ソロ活動の他にも、ピアニストの宮谷理香さんとのデュオ・グレイスなどの室内楽や、さいたま市で2008年から毎年行っている「高橋多佳子とヤングピアニスト」(今年は2015年1月31日、さいたま市・プラザイースト ホール)などの教育的な活動などにも力を入れている高橋多佳子さんに、そうしたソロ以外の活動についてお話を伺った。
〈文と写真:横谷貴一〉

インタビューの[前編]はこちら



■子どもたちとの連弾は、大変でも楽しい

──教育的な活動を随分なさっていますね。

 はい。さいたま市のプラザイーストというホールで、地域の子どもたちと連弾をする「高橋多佳子とヤングピアニスト」というコンサートを2008年から毎年行っています。

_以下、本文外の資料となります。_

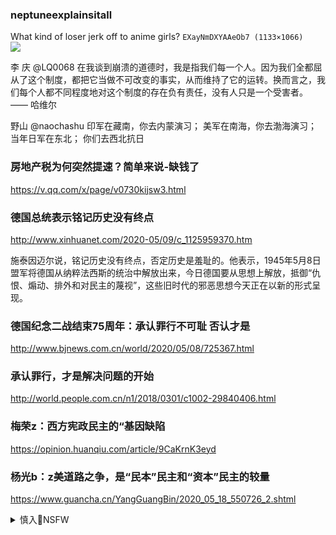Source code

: ### neptuneexplainsitall
What kind of loser jerk off to anime girls?
`EXayNmDXYAAeOb7 (1133×1066)`<br>
![](https://pbs.twimg.com/media/EXayNmDXYAAeOb7?format=jpg&name=orig)

李 庆
@LQ0068
在我谈到崩溃的道德时，我是指我们每一个人。因为我们全都屈从了这个制度，都把它当做不可改变的事实，从而维持了它的运转。换而言之，我们每个人都不同程度地对这个制度的存在负有责任，没有人只是一个受害者。
—— 哈维尔

野山
@naochashu
印军在藏南，你去内蒙演习；
美军在南海，你去渤海演习；
当年日军在东北；
你们去西北抗日

### 房地产税为何突然提速？简单来说-缺钱了
https://v.qq.com/x/page/v0730kijsw3.html

### 德国总统表示铭记历史没有终点
http://www.xinhuanet.com/2020-05/09/c_1125959370.htm

施泰因迈尔说，铭记历史没有终点，否定历史是羞耻的。他表示，1945年5月8日盟军将德国从纳粹法西斯的统治中解放出来，今日德国要从思想上解放，抵御“仇恨、煽动、排外和对民主的蔑视”，这些旧时代的邪恶思想今天正在以新的形式呈现。

### 德国纪念二战结束75周年：承认罪行不可耻 否认才是
http://www.bjnews.com.cn/world/2020/05/08/725367.html

### 承认罪行，才是解决问题的开始
http://world.people.com.cn/n1/2018/0301/c1002-29840406.html

### 梅荣z：西方宪政民主的“基因缺陷
https://opinion.huanqiu.com/article/9CaKrnK3eyd

### 杨光b：z美道路之争，是“民本”民主和“资本”民主的较量
https://www.guancha.cn/YangGuangBin/2020_05_18_550726_2.shtml

<details><summary>慎入🔞NSFW</summary>

Not Safe For Work
![](https://upload.wikimedia.org/wikipedia/commons/thumb/d/d3/Biohazard_Symbol_Specification.png/210px-Biohazard_Symbol_Specification.png)

<details><summary><b>风险自理Use At Your Own Risk🈲</summary>

### 蒋介石为什么会失败？
https://zhidao.baidu.com/question/1964230724341873100.html

3、蒋介石强奸m意，大搞假m主伪z统。

5、蒋介石越俎代庖，优柔寡断。

6、任人唯亲又喜欢用庸才。只要对他唯命是从又有同乡或黄浦背景的，多么无能的人他也敢用。

8、蒋介石过于自负，过于轻敌。

9、d内的欺上瞒下之风太盛。为了功名利禄，什么不知廉耻的事都作的出。

10、蒋介石远离rm，背弃rm，镇压rm，愚弄rm的统z者，一定会被扔进历史的垃圾堆。

### 蒋介石为什么会失败[已扎口
http://bbs.tianya.cn/post-no05-138891-1.shtml

江中斩蛟：
去查查苏军占领东北后，把日本关东军的武器都交给谁了，那些伪满军队都附逆谁了？日本军事教官、军医、军工厂的技术骨干都给谁服务了？
　　　　百d一下以下词汇：东北野战军 日本兵 ；郭汝槐；刘斐
　　　　
？：
靠谱！地缘zz，苏e支持者得天下。
　　用马列历史唯物主义说，zg就是半殖民地——苏联扶持个儿子zq。

- ？：
gmd的zz宣传敌不过gcd，gcd的zz理论是有系统的，国际性的，zz主张合乎穷b姓的根本利益。所以穷百愿意为gcd卖命。而gmd的士兵。没有这种洗脑教育，他们也不知道在为谁而作战，
  - gongzixb：
  楼猪能自己说服自己么？你来给大家zz宣传一下，给大家洗脑教育一下。老b姓还真是一帮愚m哪？就那么好宣传洗脑的？谁把老b姓当傻瓜谁就是最大的傻瓜。老百姓最大的聪明就是察其言观其行。如果gcd的做法不符合广大rm的利益，凭你说的洗脑，宣传，那样的邪教早就被消灭了。

http://bbs.tianya.cn/post-no05-138891-2.shtml

luo7086：
鼓吹土地私有化的正是你说的g商勾结”，土地私有化了什么人有能力进行土地兼并呢？
  　　　　　　你说的我们自己已经做了g僚资产阶级，我还在这里折腾个什么劲呢？现在还提gc主义么？呵呵

  luo7086：
  　　在这个gj里还有他们g僚资产阶级办不到的事？奇闻了。你也不想想gc主义为啥实现不了，连方向也换了，还不是因欺骗？
</details>
</details>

 連弾の相手はオーディションで11人くらい選びますが、実際は小学生から大学院生くらいまで応募してきます。大変に好評で、応募者が年々増えています。

 このオーディションは、ただ聴いて評価するだけでなく、演奏の後に必ず私が面接もしますから、その段階で応募者との交流が生まれます。それを楽しみにしてくれる子どもさんもいるようです。

 何年か経って、前に受けたときより上手くなったので聴いて欲しい、という思いで再応募してくれる子もいますね。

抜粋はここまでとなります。